Problem to solve: Show all lines of the entries in which the word "LDMap" is found.

(Source records)
====================
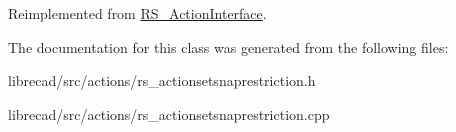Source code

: Reimplemented from \hyperlink{classRS__ActionInterface_aa2ba8f6f697f735eace4ec5449c0b8cd}{R\-S\-\_\-\-Action\-Interface}.



The documentation for this class was generated from the following files\-:\begin{DoxyCompactItemize}
\item 
librecad/src/actions/rs\-\_\-actionsetsnaprestriction.\-h\item 
librecad/src/actions/rs\-\_\-actionsetsnaprestriction.\-cpp\end{DoxyCompactItemize}
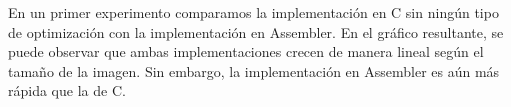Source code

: \documentclass[a4paper]{article}
\begin{document}
En un primer experimento comparamos la implementación en C sin ningún tipo de optimización con la implementación en Assembler. En el gráfico
resultante, se puede observar que ambas implementaciones crecen de manera lineal según el tamaño de la imagen. Sin embargo, la implementación en
Assembler es aún más rápida que la de C.

\noindent%
\begin{minipage}{\linewidth}%
\end{minipage}
\ \
\end{document}
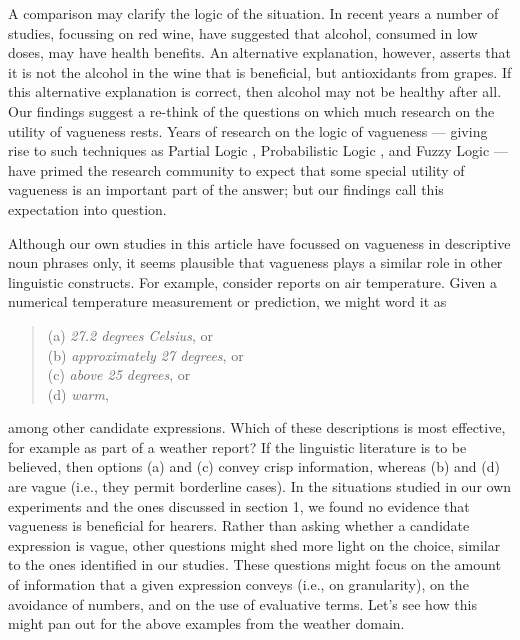 \documentclass[ %
  graybox       %
 ,envcountchap  %
 ,sectrefs      %
]{svmono}
\begin{document}
A comparison may clarify the logic of the situation. In recent years a number of studies, focussing on red wine, have suggested that alcohol, consumed in low doses, may have health benefits. An alternative explanation, however, asserts that it is not the alcohol in the wine that is beneficial, but antioxidants from grapes. If this alternative explanation is correct, then alcohol may not be healthy after all.\\[2ex]
%
Our findings suggest a re-think of the questions on which much research on the utility of vagueness rests. Years of research on the logic of vagueness --- giving rise to such techniques as Partial Logic \citep[e.g.,][]{Fine}, Probabilistic Logic \citep{Edgington}, and Fuzzy Logic \citep{Zadeh} --- have primed the research community to expect that some special utility of vagueness is an important part of the answer; but our findings call this expectation into question.

Although our own studies in this article have focussed on vagueness in descriptive noun phrases only, it seems plausible that vagueness plays a similar role in other linguistic constructs.
For example, consider reports on air temperature. Given a numerical temperature measurement or prediction, we might word it as
%
\begin{quote}
(a) {\em 27.2 degrees Celsius}, or\\
(b) {\em approximately 27 degrees}, or\\
(c) {\em above 25 degrees}, or\\
(d) {\em warm},
\end{quote}
%
among other candidate expressions. Which of these descriptions is most effective, for example as part of a weather report? If the linguistic literature is to be believed, then options (a) and (c) convey crisp information, whereas (b) and (d) are vague (i.e., they permit borderline cases). In the situations studied in our own experiments and the ones discussed in section 1, we found no evidence that vagueness is beneficial for hearers. Rather than asking whether a candidate expression is vague, other questions might shed more light on the choice, similar to the ones identified in our studies. These questions might focus on the amount of information that a given expression conveys (i.e., on granularity), on the avoidance of numbers, and on the use of evaluative terms. Let's see how this might pan out for the above examples from the weather domain.
\end{document}
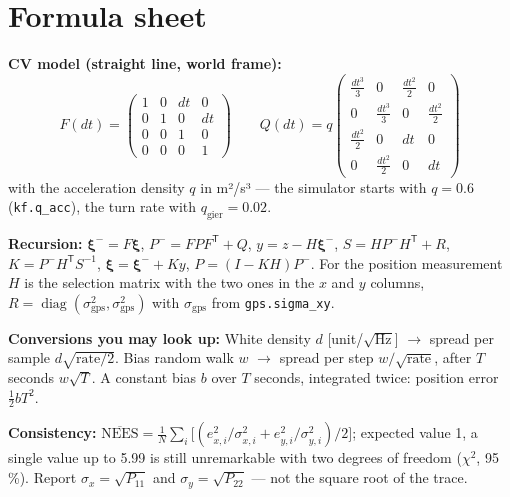 \documentclass[12pt,a4paper]{scrartcl}
\newcommand{\thema}[1]{\texttt{#1}}
\begin{document}
\appendix
\section{Formula sheet}\label{sec:formeln}
\textbf{CV model (straight line, world frame):}
\[
  F(dt)=\begin{pmatrix}1&0&dt&0\\0&1&0&dt\\0&0&1&0\\0&0&0&1\end{pmatrix}\qquad
  Q(dt)=q\!\begin{pmatrix}\tfrac{dt^3}{3}&0&\tfrac{dt^2}{2}&0\\[2pt]
        0&\tfrac{dt^3}{3}&0&\tfrac{dt^2}{2}\\[2pt]
        \tfrac{dt^2}{2}&0&dt&0\\[2pt]0&\tfrac{dt^2}{2}&0&dt\end{pmatrix}
\]
with the acceleration density \(q\) in m²/s³ — the simulator starts with
\(q=0.6\) (\thema{kf.q\_acc}), the turn rate with \(q_{\text{gier}}=0.02\).

\textbf{Recursion:}
\(\boldsymbol\xi^{-}=F\boldsymbol\xi\), \(P^{-}=FPF^{\mathsf T}+Q\),
\(y=z-H\boldsymbol\xi^{-}\), \(S=HP^{-}H^{\mathsf T}+R\),
\(K=P^{-}H^{\mathsf T}S^{-1}\), \(\boldsymbol\xi=\boldsymbol\xi^{-}+Ky\),
\(P=(I-KH)P^{-}\). For the position measurement \(H\) is the selection matrix with the two
ones in the \(x\) and \(y\) columns, \(R=\operatorname{diag}(\sigma_{\text{gps}}^2,
\sigma_{\text{gps}}^2)\) with \(\sigma_{\text{gps}}\) from \thema{gps.sigma\_xy}.

\textbf{Conversions you may look up:}
White density \(d\) [unit/\(\sqrt{\text{Hz}}\)] \(\to\) spread per sample
\(d\sqrt{\text{rate}/2}\). Bias random walk \(w\) \(\to\) spread per step
\(w/\sqrt{\text{rate}}\), after \(T\) seconds \(w\sqrt{T}\). A constant bias \(b\) over \(T\)
seconds, integrated twice: position error \(\tfrac{1}{2}bT^2\).

\textbf{Consistency:}
\(\overline{\text{NEES}}=\frac{1}{N}\sum_i\big[(e_{x,i}^2/\sigma_{x,i}^2
  + e_{y,i}^2/\sigma_{y,i}^2)\big/2\big]\);
expected value 1, a single value up to 5.99 is still unremarkable with two degrees of freedom
(\(\chi^2\), 95\,\%). Report \(\sigma_x=\sqrt{P_{11}}\) and
\(\sigma_y=\sqrt{P_{22}}\) — not the square root of the trace.
\end{document}
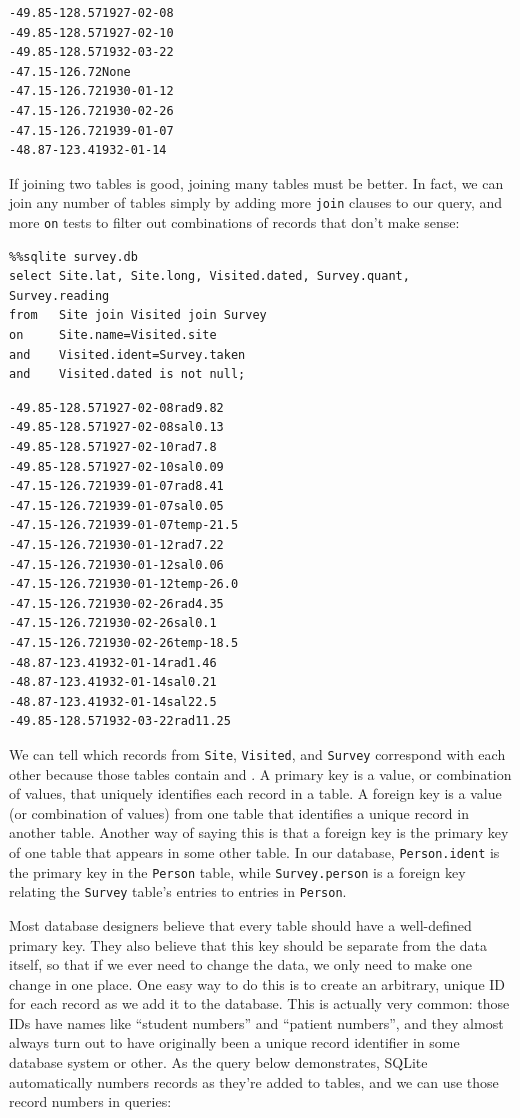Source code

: \documentclass{book}
\begin{document}
\begin{verbatim}
-49.85-128.571927-02-08
-49.85-128.571927-02-10
-49.85-128.571932-03-22
-47.15-126.72None
-47.15-126.721930-01-12
-47.15-126.721930-02-26
-47.15-126.721939-01-07
-48.87-123.41932-01-14
\end{verbatim}

If joining two tables is good, joining many tables must be better. In
fact, we can join any number of tables simply by adding more
\texttt{join} clauses to our query, and more \texttt{on} tests to filter
out combinations of records that don't make sense:

\begin{verbatim}
%%sqlite survey.db
select Site.lat, Site.long, Visited.dated, Survey.quant, Survey.reading
from   Site join Visited join Survey
on     Site.name=Visited.site
and    Visited.ident=Survey.taken
and    Visited.dated is not null;
\end{verbatim}

\begin{verbatim}
-49.85-128.571927-02-08rad9.82
-49.85-128.571927-02-08sal0.13
-49.85-128.571927-02-10rad7.8
-49.85-128.571927-02-10sal0.09
-47.15-126.721939-01-07rad8.41
-47.15-126.721939-01-07sal0.05
-47.15-126.721939-01-07temp-21.5
-47.15-126.721930-01-12rad7.22
-47.15-126.721930-01-12sal0.06
-47.15-126.721930-01-12temp-26.0
-47.15-126.721930-02-26rad4.35
-47.15-126.721930-02-26sal0.1
-47.15-126.721930-02-26temp-18.5
-48.87-123.41932-01-14rad1.46
-48.87-123.41932-01-14sal0.21
-48.87-123.41932-01-14sal22.5
-49.85-128.571932-03-22rad11.25
\end{verbatim}

We can tell which records from \texttt{Site}, \texttt{Visited}, and
\texttt{Survey} correspond with each other because those tables contain
 and
. A primary key is a value, or
combination of values, that uniquely identifies each record in a table.
A foreign key is a value (or combination of values) from one table that
identifies a unique record in another table. Another way of saying this
is that a foreign key is the primary key of one table that appears in
some other table. In our database, \texttt{Person.ident} is the primary
key in the \texttt{Person} table, while \texttt{Survey.person} is a
foreign key relating the \texttt{Survey} table's entries to entries in
\texttt{Person}.

Most database designers believe that every table should have a
well-defined primary key. They also believe that this key should be
separate from the data itself, so that if we ever need to change the
data, we only need to make one change in one place. One easy way to do
this is to create an arbitrary, unique ID for each record as we add it
to the database. This is actually very common: those IDs have names like
``student numbers'' and ``patient numbers'', and they almost always turn
out to have originally been a unique record identifier in some database
system or other. As the query below demonstrates, SQLite automatically
numbers records as they're added to tables, and we can use those record
numbers in queries:
\end{document}
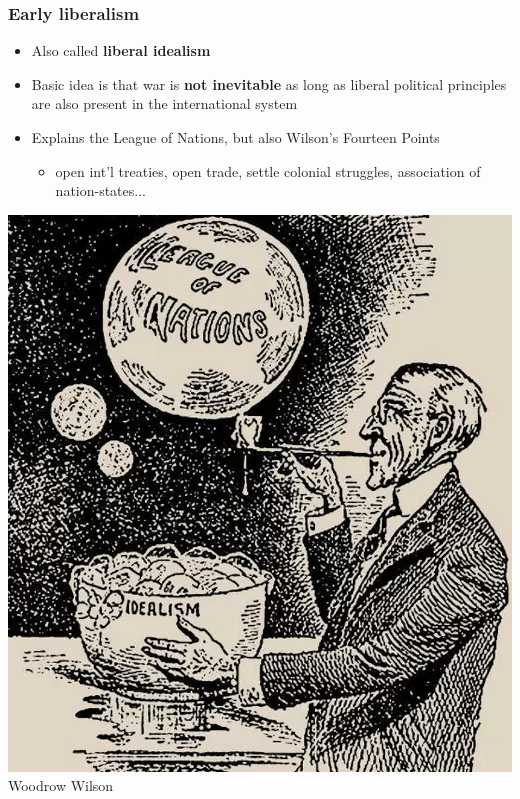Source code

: \documentclass[aspectratio=43]{beamer}
\begin{document}
\begin{frame}
\frametitle{Early liberalism}
\centering

\begin{minipage}{.58\textwidth}\centering
\begin{itemize}
  \item Also called \textbf{liberal idealism}
  \item Basic idea is that war is \textbf{not inevitable} as long as liberal political principles are also present in the international system
  \item Explains the League of Nations, but also Wilson's Fourteen Points
  \begin{itemize}
    \item open int'l treaties, open trade, settle colonial struggles, association of nation-states...
  \end{itemize}
\end{itemize}
\end{minipage}\hfill
\begin{minipage}{.39\textwidth}\centering
\includegraphics[width = \textwidth]{img/wwilson}\\{\small Woodrow Wilson}
\end{minipage}

\end{frame}
\end{document}
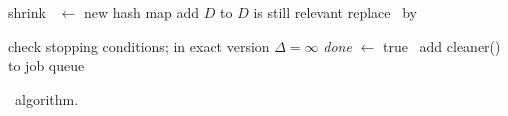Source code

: \begin{algorithm*}[tbh]
\begin{multicols}{2}
\begin{algorithmic}[1]
\Statex
{} \label{l:clean-start}
\If{$|\DMap | > \Phi $} 
 \Comment shrink \DMap 
\State \LDMap\ $\leftarrow$ new hash map \label{l:clean-local-copy}
{} 
	\State add   $D$ to \LDMap \Comment $D$ is still relevant
\EndIf
\EndFor
\State replace \DMap\ by \LDMap \label{l:clean-replace}
\EndIf

\Statex \Comment check stopping conditions; in exact version $\Delta=\infty$
 \label{l:clean-stop-cond}
\State 
\emph{done} $\leftarrow$ true
\Else\ add {\sc cleaner()} to job queue
\EndIf
\label{l:clean-end}
\EndProcedure 
\end{algorithmic}
\end{multicols}
\caption{\alg\ algorithm.}
\label{alg:sparta}
\end{algorithm*}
====================
Reply to the task:
\State \LDMap\ $\leftarrow$ new hash map \label{l:clean-local-copy}
	\State add   $D$ to \LDMap \Comment $D$ is still relevant
\State replace \DMap\ by \LDMap \label{l:clean-replace}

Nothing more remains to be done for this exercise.